Segment Start: EXERCISE MATERIAL

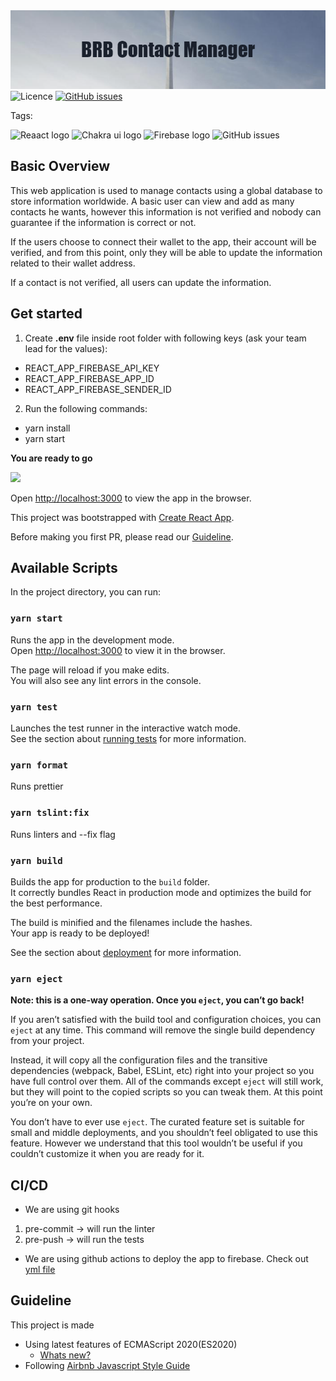 
<img src="./banner.png">

<img alt="Licence" src="https://img.shields.io/badge/license-MIT-green"/>
<a href="https://github.com/sergiubreban/contact-manager/issues"><img alt="GitHub issues" src="https://img.shields.io/github/issues/sergiubreban/contact-manager"></a>


Tags: 

<img alt="Reaact logo" src="https://img.shields.io/badge/-ReactJs-61DAFB?logo=react&logoColor=white&style=plastic"/>
<img alt="Chakra ui logo" src="https://img.shields.io/badge/-ChakraUI-61DAFB?logo=chakra-ui&logoColor=white&style=plastic"/>
<img alt="Firebase logo" src="https://img.shields.io/badge/-Firebase-61DAFB?logo=firebase&logoColor=white&style=plastic"/>
<img alt="GitHub issues" src="https://img.shields.io/badge/-Github.actions-61DAFB?logo=github-actions&logoColor=white&style=plastic"/>

## Basic Overview
This web application is used to manage contacts using a global database to store information worldwide. A basic user can view and add as many contacts he wants, however this information is not verified and nobody can guarantee if the information is correct or not. 

If the users choose to connect their wallet to the app, their account will be verified, and from this point, only they will be able to update the information related to their wallet address. 

If a contact is not verified, all users can update the information.


## Get started
1. Create **.env** file inside root folder with following keys (ask your team lead for the values):
- REACT_APP_FIREBASE_API_KEY
- REACT_APP_FIREBASE_APP_ID
- REACT_APP_FIREBASE_SENDER_ID


2. Run the following commands:
- yarn install
- yarn start
  
**You are ready to go**

![](https://i.imgur.com/AlGkl02.gif)

Open [http://localhost:3000](http://localhost:3000) to view the app in the browser. <br/>

This project was bootstrapped with
[Create React App](https://github.com/facebook/create-react-app).

Before making you first PR, please read our [Guideline](#guideline).

## Available Scripts

In the project directory, you can run:

### `yarn start`

Runs the app in the development mode.<br /> Open
[http://localhost:3000](http://localhost:3000) to view it in the browser.

The page will reload if you make edits.<br /> You will also see any lint errors
in the console.

### `yarn test`

Launches the test runner in the interactive watch mode.<br /> See the section
about
[running tests](https://facebook.github.io/create-react-app/docs/running-tests)
for more information.

### `yarn format`

Runs prettier  

### `yarn tslint:fix`

Runs linters and --fix flag


### `yarn build`

Builds the app for production to the `build` folder.<br /> It correctly bundles
React in production mode and optimizes the build for the best performance.

The build is minified and the filenames include the hashes.<br /> Your app is
ready to be deployed!

See the section about
[deployment](https://facebook.github.io/create-react-app/docs/deployment) for
more information.

### `yarn eject`

**Note: this is a one-way operation. Once you `eject`, you can’t go back!**

If you aren’t satisfied with the build tool and configuration choices, you can
`eject` at any time. This command will remove the single build dependency from
your project.

Instead, it will copy all the configuration files and the transitive
dependencies (webpack, Babel, ESLint, etc) right into your project so you have
full control over them. All of the commands except `eject` will still work, but
they will point to the copied scripts so you can tweak them. At this point
you’re on your own.

You don’t have to ever use `eject`. The curated feature set is suitable for
small and middle deployments, and you shouldn’t feel obligated to use this
feature. However we understand that this tool wouldn’t be useful if you couldn’t
customize it when you are ready for it.


## CI/CD
- We are using git hooks 
1. pre-commit -> will run the linter 
1. pre-push -> will run the tests 
- We are using github actions to deploy the app to firebase. Check out [yml file](./.github/workflows/firebase-hosting-merge.yml)


## Guideline
This project is made
* Using latest features of ECMAScript 2020(ES2020)
  * [Whats new?](https://www.digitalocean.com/community/tutorials/js-es2020)
* Following [Airbnb Javascript Style Guide](https://github.com/airbnb/javascript)
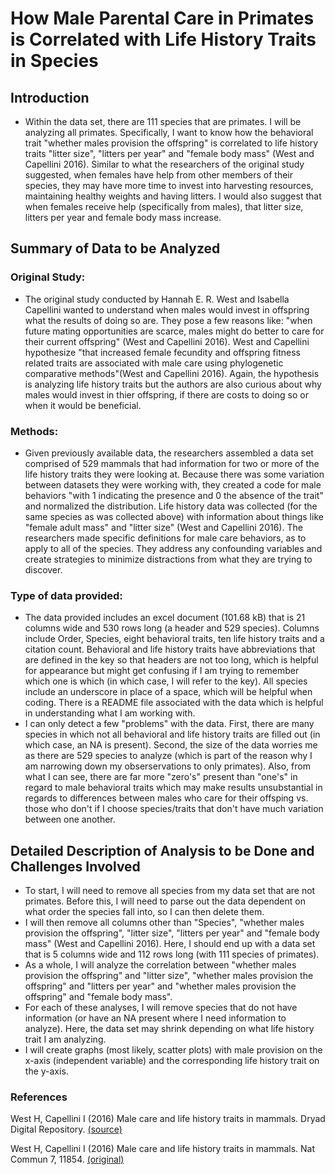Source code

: # How Male Parental Care in Primates is Correlated with Life History Traits in Species

## Introduction
- Within the data set, there are 111 species that are primates. I will be analyzing all primates. Specifically, I want to know how the behavioral trait "whether males provision the offspring" is correlated to life history traits "litter size", "litters per year" and "female body mass" (West and Capellini 2016). Similar to what the researchers of the original study suggested, when females have help from other members of their species, they may have more time to invest into harvesting resources, maintaining healthy weights and having litters. I would also suggest that when females receive help (specifically from males), that litter size, litters per year and female body mass increase.

## Summary of Data to be Analyzed
### Original Study:
- The original study conducted by Hannah E. R. West and Isabella Capellini wanted to understand when males would invest in offspring what the results of doing so are. They pose a few reasons like: "when future mating opportunities are scarce, males might do better to care for their current offspring" (West and Capellini 2016). West and Capellini hypothesize "that increased female fecundity and offspring fitness related traits are associated with male care using phylogenetic comparative methods"(West and Capellini 2016). Again, the hypothesis is analyzing life history traits but the authors are also curious about why males would invest in thier offspring, if there are costs to doing so or when it would be beneficial.

### Methods:
- Given previously available data, the researchers assembled a data set comprised of 529 mammals that had information for two or more of the life history traits they were looking at. Because there was some variation between datasets they were working with, they created a code for male behaviors "with 1 indicating the presence and 0 the absence of the trait" and normalized the distribution. Life history data was collected (for the same species as was collected above) with information about things like "female adult mass" and "litter size" (West and Capellini 2016). The researchers made specific definitions for male care behaviors, as to apply to all of the species. They address any confounding variables and create strategies to minimize distractions from what they are trying to discover.

### Type of data provided:
- The data provided includes an excel document (101.68 kB) that is 21 columns wide and 530 rows long (a header and 529 species). Columns include Order, Species, eight behavioral traits, ten life history traits and a citation count. Behavioral and life history traits have abbreviations that are defined in the key so that headers are not too long, which is helpful for appearance but might get confusing if I am trying to remember which one is which (in which case, I will refer to the key). All species include an underscore in place of a space, which will be helpful when coding. There is a README file associated with the data which is helpful in understanding what I am working with.
- I can only detect a few "problems" with the data. First, there are many species in which not all behavioral and life history traits are filled out (in which case, an NA is present). Second, the size of the data worries me as there are 529 species to analyze (which is part of the reason why I am narrowing down my obserservations to only primates). Also, from what I can see, there are far more "zero's" present than "one's" in regard to male behavioral traits which may make results unsubstantial in regards to differences between males who care for their offsping vs. those who don't if I choose species/traits that don't have much variation between one another.

## Detailed Description of Analysis to be Done and Challenges Involved
- To start, I will need to remove all species from my data set that are not primates. Before this, I will need to parse out the data dependent on what order the species fall into, so I can then delete them.
- I will then remove all columns other than "Species", "whether males provision the offspring", "litter size", "litters per year" and "female body mass" (West and Capellini 2016). Here, I should end up with a data set that is 5 columns wide and 112 rows long (with 111 species of primates).
- As a whole, I will analyze the correlation between "whether males provision the offspring" and "litter size", "whether males provision the offspring" and "litters per year" and "whether males provision the offspring" and "female body mass". 
- For each of these analyses, I will remove species that do not have information (or have an NA present where I need information to analyze). Here, the data set may shrink depending on what life history trait I am analyzing.
- I will create graphs (most likely, scatter plots) with male provision on the x-axis (independent variable) and the corresponding life history trait on the y-axis.



### References

West H, Capellini I (2016) Male care and life history traits in mammals. Dryad Digital Repository.
[(source)](https://datadryad.org/stash/dataset/doi:10.5061/dryad.j909k)

West H, Capellini I (2016) Male care and life history traits in mammals. Nat Commun 7, 11854.
[(original)](https://www.nature.com/articles/ncomms11854)




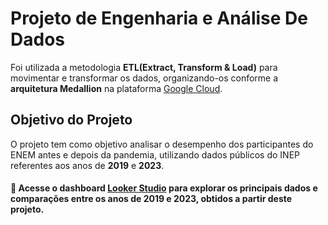 # Projeto de Engenharia e Análise De Dados

Foi utilizada a metodologia **ETL(Extract, Transform & Load)** para movimentar e transformar os dados, organizando-os conforme a **arquitetura Medallion** na plataforma [Google Cloud](https://cloud.google.com/?hl=pt_br).

## Objetivo do Projeto

O projeto tem como objetivo analisar o desempenho dos participantes do ENEM antes e depois da pandemia, utilizando dados públicos do INEP referentes aos anos de **2019** e **2023**.

#### 📁 Acesse o dashboard [Looker Studio](https://lookerstudio.google.com/reporting/41ff34b2-141c-42a6-b2f3-46288a2ddda8/page/p_5qhyd9yptd) para explorar os principais dados e comparações entre os anos de 2019 e 2023, obtidos a partir deste projeto.
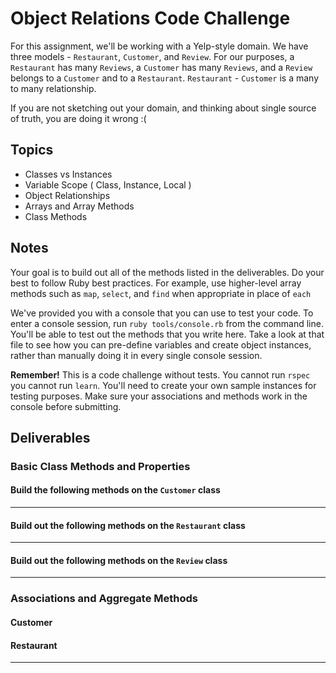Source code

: # Object Relations Code Challenge

For this assignment, we'll be working with a Yelp-style domain. We have three models - `Restaurant`, `Customer`, and `Review`.
For our purposes, a `Restaurant` has many `Reviews`, a `Customer` has many `Reviews`, and a `Review` belongs to a `Customer` and to a `Restaurant`.
`Restaurant` - `Customer` is a many to many relationship.

If you are not sketching out your domain, and thinking about single source of truth,
you are doing it wrong :(

## Topics

- Classes vs Instances
- Variable Scope ( Class, Instance, Local )
- Object Relationships
- Arrays and Array Methods
- Class Methods

## Notes

Your goal is to build out all of the methods listed in the deliverables. Do your best to follow Ruby best practices. For example, use higher-level array methods such as `map`, `select`, and `find` when appropriate in place of `each`

We've provided you with a console that you can use to test your code. To enter a console session, run `ruby tools/console.rb` from the command line. You'll be able to test out the methods that you write here. Take a look at that file to see how you can pre-define variables and create object instances, rather than manually doing it in every single console session.

**Remember!** This is a code challenge without tests. You cannot run `rspec` you cannot run `learn`. You'll need to create your own sample instances for testing purposes. Make sure your associations and methods work in the console before submitting.

## Deliverables

### Basic Class Methods and Properties

#### Build the following methods on the `Customer` class

<!-- - `Customer.all`
  - should return **all** of the customer instances -->
<!-- - `Customer.find_by_name(name)`
  - given a string of a **full name**, returns the **first customer** whose full name matches -->
<!-- - `Customer.find_all_by_first_name(name)`
  - given a string of a first name, returns an **array** containing all customers with that first name -->
<!-- - `Customer.all_names`
  - should return an **array** of all of the customer full names -->

---

#### Build out the following methods on the `Restaurant` class

<!-- - `Restaurant.all`
  - returns an array of all restaurants -->
<!-- - `Restaurant.find_by_name(name)`
  - given a string of restaurant name, returns the first restaurant that matches -->

---

#### Build out the following methods on the `Review` class

<!-- - `Review.all` -->
  <!-- - returns all of the reviews
- `Review#customer`
  - returns the customer object for that given review
  - Once a review is created, I should not be able to change the author
- `Review#restaurant`
  - returns the restaurant object for that given review
  - Once a review is created, I should not be able to change the restaurant
- `Review#rating`
  - returns the star rating for a restaurant. This should be an integer from 1-5
- `Review#content`
  - returns the review content, as a string, for a particular review -->

---

### Associations and Aggregate Methods

#### Customer

<!-- - `Customer#add_review(restaurant, content, rating)`
  - given a **restaurant object**, some review content (as a string), and a star rating (as an integer), creates a new review and associates it with that customer and restaurant. -->
<!-- - `Customer#num_reviews`
  - Returns the total number of reviews that a customer has authored -->
<!-- - `Customer#restaurants`
  - Returns a **unique** array of all restaurants a customer has reviewed -->

#### Restaurant

<!-- - `Restaurant#customers`
  - Returns a **unique** list of all customers who have reviewed a particular restaurant. -->
<!-- - `Restaurant#reviews`
  - returns an array of all reviews for that restaurant -->
<!-- - `Restaurant#average_star_rating`
  - returns the average star rating for a restaurant based on its reviews
- `Restaurant#longest_review`
  - returns the longest review content for a given restaurant -->

---
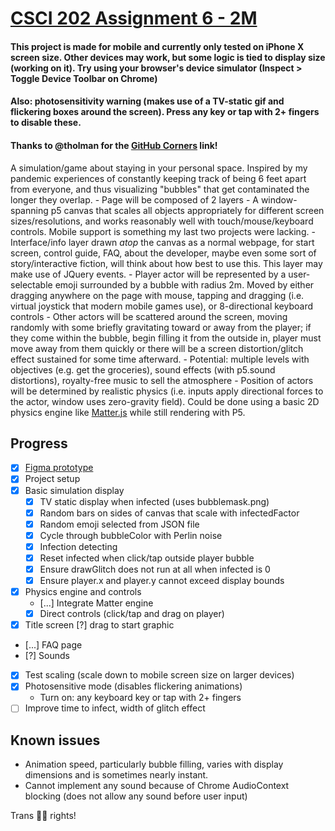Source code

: # [CSCI 202 Assignment 6 - 2M](https://emiabo.github.io/csci202-week6/)

#### This project is made for mobile and currently only tested on iPhone X screen size. Other devices may work, but some logic is tied to display size (working on it). Try using your browser's device simulator (Inspect > Toggle Device Toolbar on Chrome)

#### Also: photosensitivity warning (makes use of a TV-static gif and flickering boxes around the screen). Press any key or tap with 2+ fingers to disable these.

#### Thanks to @tholman for the [GitHub Corners](https://github.com/tholman/github-corners) link!

A simulation/game about staying in your personal space. Inspired by my pandemic experiences of constantly keeping track of being 6 feet apart from everyone, and thus visualizing "bubbles" that get contaminated the longer they overlap.
    - Page will be composed of 2 layers
        - A window-spanning p5 canvas that scales all objects appropriately for different screen sizes/resolutions, and works reasonably well with touch/mouse/keyboard controls. Mobile support is something my last two projects were lacking.
        - Interface/info layer drawn *atop* the canvas as a normal webpage, for start screen, control guide, FAQ, about the developer, maybe even some sort of story/interactive fiction, will think about how best to use this. This layer may make use of JQuery events.
    - Player actor will be represented by a user-selectable emoji surrounded by a bubble with radius 2m. Moved by either dragging anywhere on the page with mouse, tapping and dragging (i.e. virtual joystick that modern mobile games use), or 8-directional keyboard controls
    - Other actors will be scattered around the screen, moving randomly with some briefly gravitating toward or away from the player; if they come within the bubble, begin filling it from the outside in, player must move away from them quickly or there will be a screen distortion/glitch effect sustained for some time afterward.
    - Potential: multiple levels with objectives (e.g. get the groceries), sound effects (with p5.sound distortions), royalty-free music to sell the atmosphere
    - Position of actors will be determined by realistic physics (i.e. inputs apply directional forces to the actor, window uses zero-gravity field). Could be done using a basic 2D physics engine like [Matter.js](https://brm.io/matter-js/) while still rendering with P5.

## Progress
- [x] [Figma prototype](https://www.figma.com/file/ZbV3y6qCDFkWm8MaQmXILX/2M?node-id=0%3A1)
- [x] Project setup
- [x] Basic simulation display
    - [x] TV static display when infected (uses bubblemask.png)
    - [x] Random bars on sides of canvas that scale with infectedFactor
    - [x] Random emoji selected from JSON file
    - [x] Cycle through bubbleColor with Perlin noise
    - [x] Infection detecting
    - [x] Reset infected when click/tap outside player bubble
    - [x] Ensure drawGlitch does not run at all when infected is 0
    - [x] Ensure player.x and player.y cannot exceed display bounds
- [x] Physics engine and controls
    - [...] Integrate Matter engine
    - [x] Direct controls (click/tap and drag on player)
- [x] Title screen
    [?] drag to start graphic
- [...] FAQ page
- [?] Sounds
- [x] Test scaling (scale down to mobile screen size on larger devices)
- [x] Photosensitive mode (disables flickering animations)
    - Turn on: any keyboard key or tap with 2+ fingers
- [ ] Improve time to infect, width of glitch effect
## Known issues
- Animation speed, particularly bubble filling, varies with display dimensions and is sometimes nearly instant.
- Cannot implement any sound because of Chrome AudioContext blocking (does not allow any sound before user input)

Trans 🏳️‍⚧️ rights!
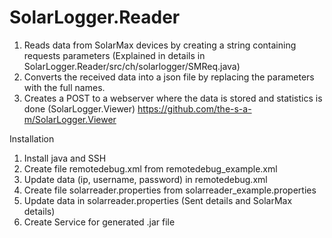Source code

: # SolarLogger.Reader

1. Reads data from SolarMax devices by creating a string containing requests parameters (Explained in details in  SolarLogger.Reader/src/ch/solarlogger/SMReq.java)
2. Converts the received data into a json file by replacing the parameters with the full names.
3. Creates a POST to a webserver where the data is stored and statistics is done (SolarLogger.Viewer)
    https://github.com/the-s-a-m/SolarLogger.Viewer

Installation
1. Install java and SSH
2. Create file remotedebug.xml from remotedebug_example.xml
3. Update data (ip, username, password) in remotedebug.xml
4. Create file solarreader.properties from solarreader_example.properties
5. Update data in solarreader.properties (Sent details and SolarMax details)
6. Create Service for generated .jar file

Segment End: EXERCISE MATERIAL

Look above for the line with "feature. However we" and copy exactly from it through the line with "## Introduction", both included. Omit the pictures.

feature. However we understand that this tool wouldn’t be useful if you couldn’t
customize it when you are ready for it.


## CI/CD
- We are using git hooks 
1. pre-commit -> will run the linter 
1. pre-push -> will run the tests 
- We are using github actions to deploy the app to firebase. Check out [yml file](./.github/workflows/firebase-hosting-merge.yml)


## Guideline
This project is made
* Using latest features of ECMAScript 2020(ES2020)
  * [Whats new?](https://www.digitalocean.com/community/tutorials/js-es2020)
* Following [Airbnb Javascript Style Guide](https://github.com/airbnb/javascript)
Source code

: # How Male Parental Care in Primates is Correlated with Life History Traits in Species

## Introduction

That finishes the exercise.